- The Washington Times - Wednesday, January 27, 2010

Dear Sgt. Shaft:

Regarding your recent column concerning requests for military records, please note that the correct term is National Personnel Records Center (NPRC), which is a part of the National Archives and Records Administration (NARA).

We respond to almost 1.5 million requests per year and almost never charge a veteran/retiree/next of kin a fee for replacing lost separation documents and other military records. Most other federal, state, local agencies charge a fee (birth certificates, tax return copies, etc.). Most schools, colleges, and universities also charge fees for transcripts; again NPRC provides most documents at no cost to the requester.

— Niels J. Zussblatt, management analyst, National Personnel Records Center, National Archives and Records Administration.

Dear Niels,

Thanks for the information and also for your follow-up missive to the veteran mentioned in my column. We identified the correct Dave P. who recently complained to you about a delay in your response to his request. The following e-mail was sent to him:

“Your request for DD Form 214 (2 periods of service) and AF Forms 526 will be sent to you in this afternoon’s mail. Please note that processing time for DD Form 214 only is about 3 weeks. Requests for additional documents take longer.”

As you know, Niels, our nation’s veterans and their families depend on your quick action retrieving their military records as most of the time, receipt of VA benefits depends on the documentation that you provide to them.

Shaft notes

Five wounded warriors recently returned from the third “Operation Proper Exit” tour of Iraq. The visits are designed to help bring closure to wounded service members who have been injured in combat. The group members are retracing their steps to the areas they once patrolled. From its beginning in the summer of 2009 the USO has partnered with the Troops First Foundation to bring wounded warriors to Iraq.

“Operation Proper Exit is one more way that the USO is working with its partners to adapt to the needs of troops,” said USO President Sloan Gibson. “Advancements in medical evacuation and trauma care give our wounded warriors a greater chance for survival. Operation Proper Exit takes the healing process a step further and helps them achieve closure.”

In June 2009, six amputee combat veterans took part in the first Operation Proper Exit.

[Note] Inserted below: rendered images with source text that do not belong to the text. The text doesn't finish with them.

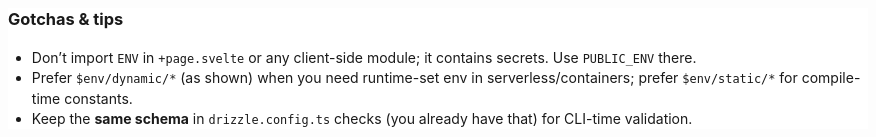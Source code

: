 
### Gotchas & tips

* Don’t import `ENV` in `+page.svelte` or any client-side module; it contains secrets. Use `PUBLIC_ENV` there.
* Prefer `$env/dynamic/*` (as shown) when you need runtime-set env in serverless/containers; prefer `$env/static/*` for compile-time constants.
* Keep the **same schema** in `drizzle.config.ts` checks (you already have that) for CLI-time validation.
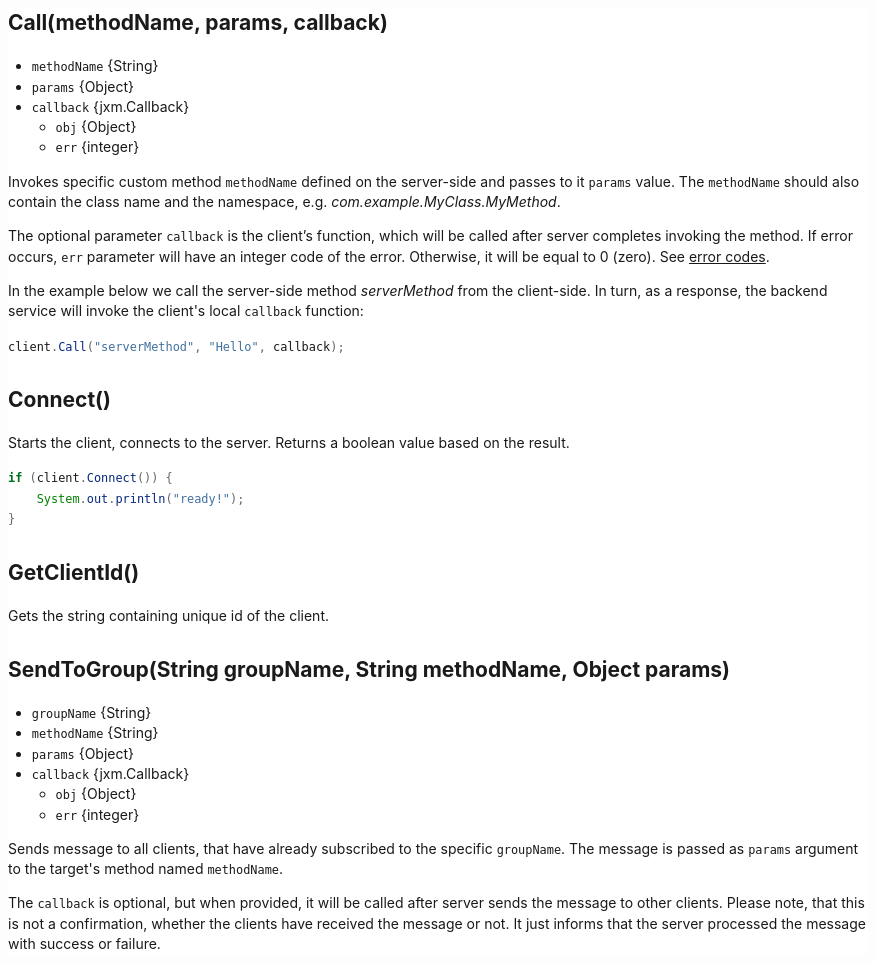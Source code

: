 ## Call(methodName, params, callback)

* `methodName` {String}
* `params` {Object}
* `callback` {jxm.Callback}
    * `obj` {Object}
    * `err` {integer}

Invokes specific custom method `methodName` defined on the server-side and passes to it `params` value.
The `methodName` should also contain the class name and the namespace, e.g. *com.example.MyClass.MyMethod*.

The optional parameter `callback` is the client’s function, which will be called after server completes invoking the method.
If error occurs, `err` parameter will have an integer code of the error. Otherwise, it will be equal to 0 (zero). See [error codes](#jxcore_messaging_error_codes).

In the example below we call the server-side method *serverMethod* from the client-side.
In turn, as a response, the backend service will invoke the client's local `callback` function:

```java
client.Call("serverMethod", "Hello", callback);
```

## Connect()

Starts the client, connects to the server. Returns a boolean value based on the result.

```java
if (client.Connect()) {
    System.out.println("ready!");
}
```

## GetClientId()

Gets the string containing unique id of the client.

## SendToGroup(String groupName, String methodName, Object params)

* `groupName` {String}
* `methodName` {String}
* `params` {Object}
* `callback` {jxm.Callback}
    * `obj` {Object}
    * `err` {integer}

Sends message to all clients, that have already subscribed to the specific `groupName`. The message is passed as `params` argument to the target's method named `methodName`.

The `callback` is optional, but when provided, it will be called after server sends the message to other clients.
Please note, that this is not a confirmation, whether the clients have received the message or not.
It just informs that the server processed the message with success or failure.
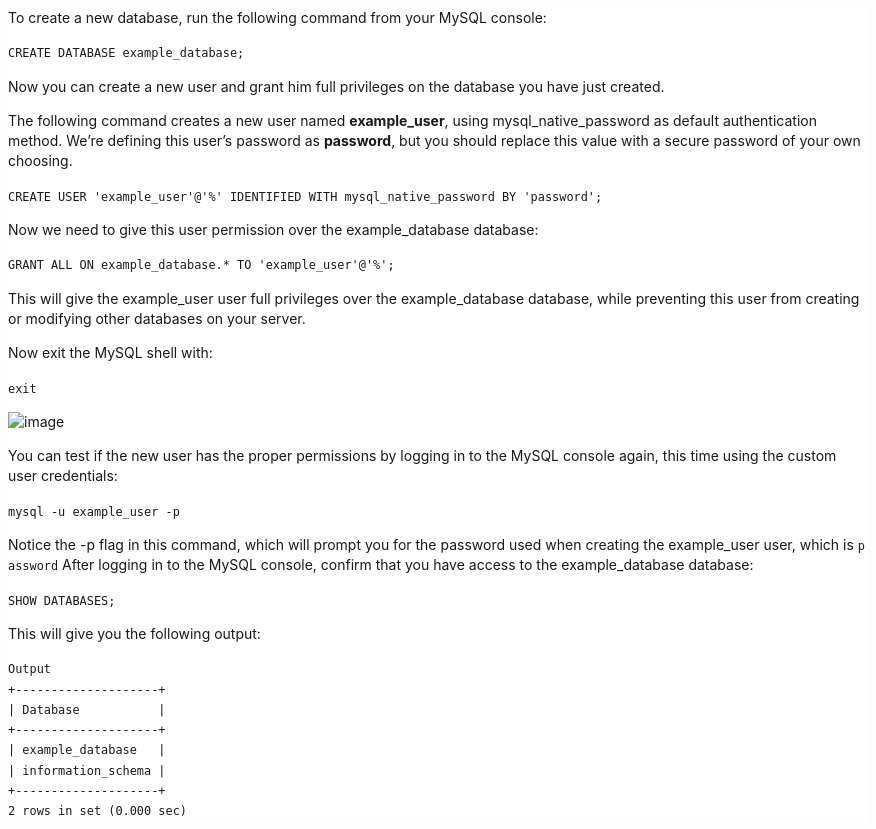 To create a new database, run the following command from your MySQL console:


```
CREATE DATABASE example_database;
```

Now you can create a new user and grant him full privileges on the database you have just created.

The following command creates a new user named **example_user**, using mysql_native_password as default authentication method.
We’re defining this user’s password as **password**, but you should replace this value with a secure password of your own choosing.

```
CREATE USER 'example_user'@'%' IDENTIFIED WITH mysql_native_password BY 'password';
```

Now we need to give this user permission over the example_database database:

```
GRANT ALL ON example_database.* TO 'example_user'@'%';
```

This will give the example_user user full privileges over the example_database database, while preventing this user from creating or modifying other databases on your server.

Now exit the MySQL shell with:

```
exit
```

<img width="528" alt="image" src="https://user-images.githubusercontent.com/88560609/196227868-dc65f402-3e1e-4424-b33c-28f16d8e3d47.png">

You can test if the new user has the proper permissions by logging in to the MySQL console again, this time using the custom user credentials:

```
mysql -u example_user -p
```

Notice the -p flag in this command, which will prompt you for the password used when creating the example_user user, which is `password`
After logging in to the MySQL console, confirm that you have access to the example_database database:


```
SHOW DATABASES;
```

This will give you the following output:

```
Output
+--------------------+
| Database           |
+--------------------+
| example_database   |
| information_schema |
+--------------------+
2 rows in set (0.000 sec)
```
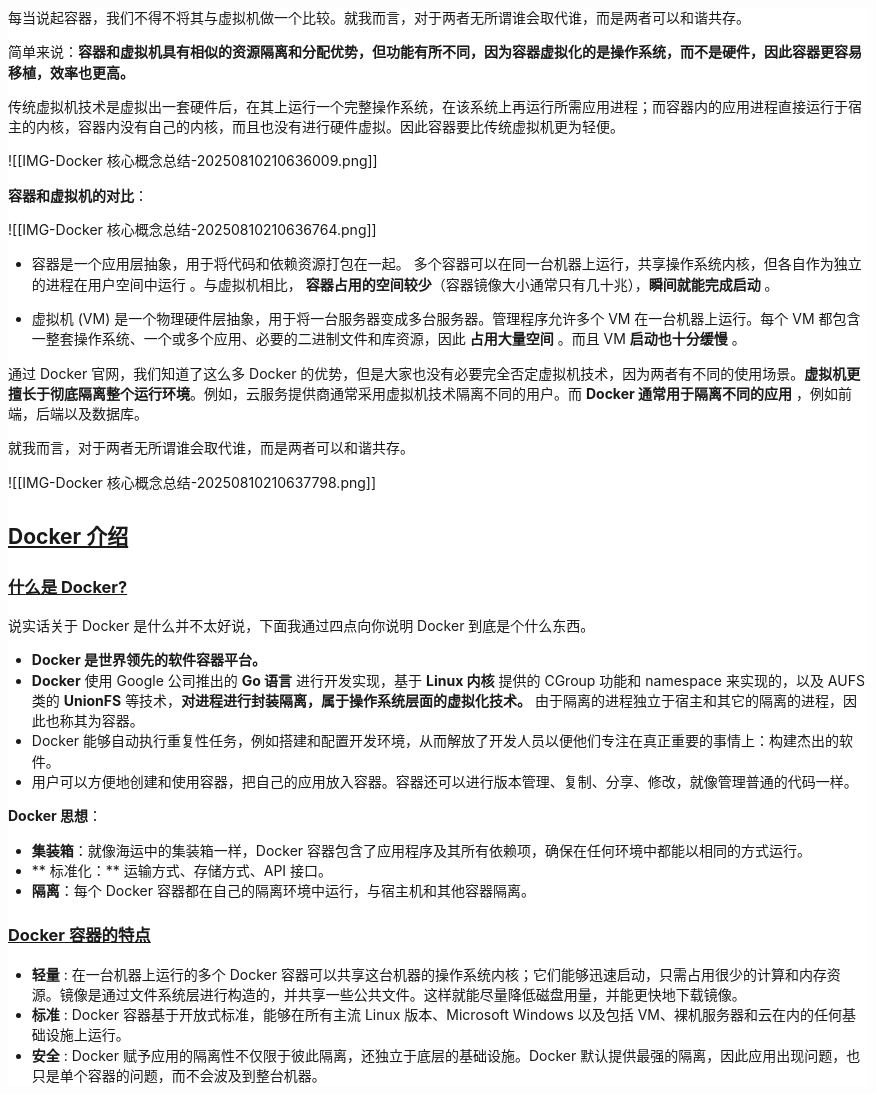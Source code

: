每当说起容器，我们不得不将其与虚拟机做一个比较。就我而言，对于两者无所谓谁会取代谁，而是两者可以和谐共存。

简单来说：**容器和虚拟机具有相似的资源隔离和分配优势，但功能有所不同，因为容器虚拟化的是操作系统，而不是硬件，因此容器更容易移植，效率也更高。**

传统虚拟机技术是虚拟出一套硬件后，在其上运行一个完整操作系统，在该系统上再运行所需应用进程；而容器内的应用进程直接运行于宿主的内核，容器内没有自己的内核，而且也没有进行硬件虚拟。因此容器要比传统虚拟机更为轻便。

![[IMG-Docker 核心概念总结-20250810210636009.png]]

**容器和虚拟机的对比**：

![[IMG-Docker 核心概念总结-20250810210636764.png]]

- 容器是一个应用层抽象，用于将代码和依赖资源打包在一起。 多个容器可以在同一台机器上运行，共享操作系统内核，但各自作为独立的进程在用户空间中运行 。与虚拟机相比， **容器占用的空间较少**（容器镜像大小通常只有几十兆），**瞬间就能完成启动** 。
    
- 虚拟机 (VM) 是一个物理硬件层抽象，用于将一台服务器变成多台服务器。管理程序允许多个 VM 在一台机器上运行。每个 VM 都包含一整套操作系统、一个或多个应用、必要的二进制文件和库资源，因此 **占用大量空间** 。而且 VM **启动也十分缓慢** 。
    

通过 Docker 官网，我们知道了这么多 Docker 的优势，但是大家也没有必要完全否定虚拟机技术，因为两者有不同的使用场景。**虚拟机更擅长于彻底隔离整个运行环境**。例如，云服务提供商通常采用虚拟机技术隔离不同的用户。而 **Docker 通常用于隔离不同的应用** ，例如前端，后端以及数据库。

就我而言，对于两者无所谓谁会取代谁，而是两者可以和谐共存。

![[IMG-Docker 核心概念总结-20250810210637798.png]]

## [Docker 介绍](https://javaguide.cn/tools/docker/docker-intro.html#docker-%E4%BB%8B%E7%BB%8D)

### [什么是 Docker?](https://javaguide.cn/tools/docker/docker-intro.html#%E4%BB%80%E4%B9%88%E6%98%AF-docker)

说实话关于 Docker 是什么并不太好说，下面我通过四点向你说明 Docker 到底是个什么东西。

- **Docker 是世界领先的软件容器平台。**
- **Docker** 使用 Google 公司推出的 **Go 语言** 进行开发实现，基于 **Linux 内核** 提供的 CGroup 功能和 namespace 来实现的，以及 AUFS 类的 **UnionFS** 等技术，**对进程进行封装隔离，属于操作系统层面的虚拟化技术。** 由于隔离的进程独立于宿主和其它的隔离的进程，因此也称其为容器。
- Docker 能够自动执行重复性任务，例如搭建和配置开发环境，从而解放了开发人员以便他们专注在真正重要的事情上：构建杰出的软件。
- 用户可以方便地创建和使用容器，把自己的应用放入容器。容器还可以进行版本管理、复制、分享、修改，就像管理普通的代码一样。

**Docker 思想**：

- **集装箱**：就像海运中的集装箱一样，Docker 容器包含了应用程序及其所有依赖项，确保在任何环境中都能以相同的方式运行。
- ** 标准化：** 运输方式、存储方式、API 接口。
- **隔离**：每个 Docker 容器都在自己的隔离环境中运行，与宿主机和其他容器隔离。

### [Docker 容器的特点](https://javaguide.cn/tools/docker/docker-intro.html#docker-%E5%AE%B9%E5%99%A8%E7%9A%84%E7%89%B9%E7%82%B9)

- **轻量** : 在一台机器上运行的多个 Docker 容器可以共享这台机器的操作系统内核；它们能够迅速启动，只需占用很少的计算和内存资源。镜像是通过文件系统层进行构造的，并共享一些公共文件。这样就能尽量降低磁盘用量，并能更快地下载镜像。
- **标准** : Docker 容器基于开放式标准，能够在所有主流 Linux 版本、Microsoft Windows 以及包括 VM、裸机服务器和云在内的任何基础设施上运行。
- **安全** : Docker 赋予应用的隔离性不仅限于彼此隔离，还独立于底层的基础设施。Docker 默认提供最强的隔离，因此应用出现问题，也只是单个容器的问题，而不会波及到整台机器。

Since then, 18 troops have made the trek to 16 bases, reuniting with their comrades, paying respect to those who have fallen and reflecting on their future.

“After spending such a great deal of time with our wounded warriors, it is evident that the desire to return is important to them,” said Rick Kell, founder of Troops First Foundation. “They want to go back for a chance to validate the sacrifices they have made along with their families and those who have not returned. Operation Proper Exit provides that opportunity for closure, as the returning warriors are able to see with their own eyes the progress they’ve helped achieve. It is an honor to make the journey with them.”

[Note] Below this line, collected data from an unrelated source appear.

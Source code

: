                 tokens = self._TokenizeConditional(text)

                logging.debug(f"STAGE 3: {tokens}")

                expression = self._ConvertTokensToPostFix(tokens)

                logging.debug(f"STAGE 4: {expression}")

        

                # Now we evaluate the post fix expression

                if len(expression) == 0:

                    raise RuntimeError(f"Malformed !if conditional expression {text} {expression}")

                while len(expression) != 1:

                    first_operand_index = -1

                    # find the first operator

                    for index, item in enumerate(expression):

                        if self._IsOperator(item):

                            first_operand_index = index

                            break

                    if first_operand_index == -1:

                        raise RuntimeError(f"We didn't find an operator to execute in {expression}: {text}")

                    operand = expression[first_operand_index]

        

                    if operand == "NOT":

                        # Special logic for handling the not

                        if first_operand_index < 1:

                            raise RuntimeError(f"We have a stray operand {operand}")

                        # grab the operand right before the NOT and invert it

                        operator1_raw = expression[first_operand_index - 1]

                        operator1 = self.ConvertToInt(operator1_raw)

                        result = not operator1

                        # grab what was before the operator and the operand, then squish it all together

Kevin Wensing, a retired Navy captain and USO vice president who joined the group, said, “The courage and spirit of the men and women serving in America’s armed forces in inspiring and seeing these warriors reunite with their fellow soldiers, and then leave Iraq on their own terms, allowed them to complete their missions and return knowing that their sacrifice has made a profound and positive difference to the lives of the people of Iraq.”

Navy recruiters honored

The Fleet Reserve Association (FRA) recognized the Navy’s 2009 Recruiters of the Year (ROY) last month as they visited the nation’s capital. Selected from approximately 5,000 Navy recruiters, the 15 ROYs demonstrated outstanding performance in their particular area of recruiting expertise.

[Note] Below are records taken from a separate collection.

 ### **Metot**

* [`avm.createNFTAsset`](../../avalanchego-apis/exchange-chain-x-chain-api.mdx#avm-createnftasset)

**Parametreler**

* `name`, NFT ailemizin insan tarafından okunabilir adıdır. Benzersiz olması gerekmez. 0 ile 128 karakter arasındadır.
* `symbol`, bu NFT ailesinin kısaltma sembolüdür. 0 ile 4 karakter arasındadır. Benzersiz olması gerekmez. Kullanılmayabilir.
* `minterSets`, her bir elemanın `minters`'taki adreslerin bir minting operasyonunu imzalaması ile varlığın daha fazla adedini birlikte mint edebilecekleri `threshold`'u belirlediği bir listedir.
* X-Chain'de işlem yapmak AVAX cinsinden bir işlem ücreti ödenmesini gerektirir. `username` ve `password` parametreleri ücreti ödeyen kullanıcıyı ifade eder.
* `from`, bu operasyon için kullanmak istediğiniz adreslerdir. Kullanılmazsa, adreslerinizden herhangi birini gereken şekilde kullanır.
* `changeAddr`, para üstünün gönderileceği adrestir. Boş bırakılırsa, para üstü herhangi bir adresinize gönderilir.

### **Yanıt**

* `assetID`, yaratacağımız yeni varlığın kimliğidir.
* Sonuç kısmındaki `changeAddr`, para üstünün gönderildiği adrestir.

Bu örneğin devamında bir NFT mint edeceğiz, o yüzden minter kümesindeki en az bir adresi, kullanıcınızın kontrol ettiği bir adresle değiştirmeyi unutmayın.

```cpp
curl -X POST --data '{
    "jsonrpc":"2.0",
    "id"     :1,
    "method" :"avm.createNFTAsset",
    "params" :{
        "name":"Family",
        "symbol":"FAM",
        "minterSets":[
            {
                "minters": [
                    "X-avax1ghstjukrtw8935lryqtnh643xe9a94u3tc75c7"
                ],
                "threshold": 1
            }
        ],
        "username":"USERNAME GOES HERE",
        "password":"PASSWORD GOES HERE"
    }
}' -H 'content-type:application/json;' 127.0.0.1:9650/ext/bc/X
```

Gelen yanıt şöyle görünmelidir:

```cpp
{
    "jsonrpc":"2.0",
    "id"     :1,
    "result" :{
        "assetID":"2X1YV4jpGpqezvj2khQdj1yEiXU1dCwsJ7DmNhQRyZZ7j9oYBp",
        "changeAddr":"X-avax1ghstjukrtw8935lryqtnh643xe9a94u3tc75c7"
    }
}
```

During this year’s annual ROY Week, FRA hosted a Capitol Hill luncheon and organized a tour of the U.S. Capitol for the honorees and their accompanying family members. Additionally, FRA contributed to the costs associated with the ROYs’ stay during their visit to Washington and participated in a formal awards event sponsored by the U.S. Navy.

Rear Adm. Craig Faller, commander of U.S. Navy Recruiting Command in Millington, Tenn., thanked FRA for its legislative advocacy on behalf of sailors, as well as its ongoing support of ROY recognition events.

“One of … awardees wrote that the Navy has provided him with a great life,” Adm. Faller said. “That ‘great life’ is the epitome of FRA’s outstanding work to preserve and protect pay and benefits for our sailors. Thank you for all you do to support the Navy.”